◆ Work instructions: Transcribe the full listing exactly, and drop every picture.

--------------------

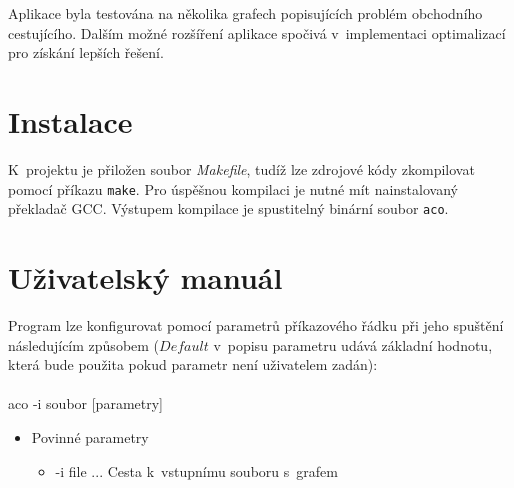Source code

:\documentclass[a4paper, 12pt]{article}
\begin{document}
Aplikace byla testována na několika grafech popisujících problém obchodního cestujícího. Dalším možné rozšíření aplikace spočivá v~implementaci optimalizací
pro získání lepších řešení.

\newpage
\appendix
\section{Instalace}
K~projektu je přiložen soubor \emph{Makefile}, tudíž lze zdrojové kódy zkompilovat pomocí příkazu \texttt{make}. Pro úspěšnou kompilaci je nutné mít
nainstalovaný překladač GCC. Výstupem kompilace je spustitelný binární soubor \texttt{aco}.
\label{app:install}
\section{Uživatelský manuál}
Program lze konfigurovat pomocí parametrů příkazového řádku při jeho spuštění následujícím způsobem ($Default$ v~popisu parametru udává základní hodnotu,
která bude použita pokud parametr není uživatelem zadán):
\\
\\
  aco -i soubor [parametry]
  \begin{itemize}
  \item Povinné parametry
    \begin{itemize}
      \item -i file ... Cesta k~vstupnímu souboru s~grafem
    \end{itemize}
  \end{itemize}
\end{document}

--------------------

◆ Response area:
Source code

:\documentclass[a4paper, 12pt]{article}
\begin{document}
Aplikace byla testována na několika grafech popisujících problém obchodního cestujícího. Dalším možné rozšíření aplikace spočivá v~implementaci optimalizací
pro získání lepších řešení.

\newpage
\appendix
\section{Instalace}
K~projektu je přiložen soubor \emph{Makefile}, tudíž lze zdrojové kódy zkompilovat pomocí příkazu \texttt{make}. Pro úspěšnou kompilaci je nutné mít
nainstalovaný překladač GCC. Výstupem kompilace je spustitelný binární soubor \texttt{aco}.
\label{app:install}
\section{Uživatelský manuál}
Program lze konfigurovat pomocí parametrů příkazového řádku při jeho spuštění následujícím způsobem ($Default$ v~popisu parametru udává základní hodnotu,
která bude použita pokud parametr není uživatelem zadán):
\\
\\
  aco -i soubor [parametry]
  \begin{itemize}
  \item Povinné parametry
    \begin{itemize}
      \item -i file ... Cesta k~vstupnímu souboru s~grafem
    \end{itemize}
  \end{itemize}
\end{document}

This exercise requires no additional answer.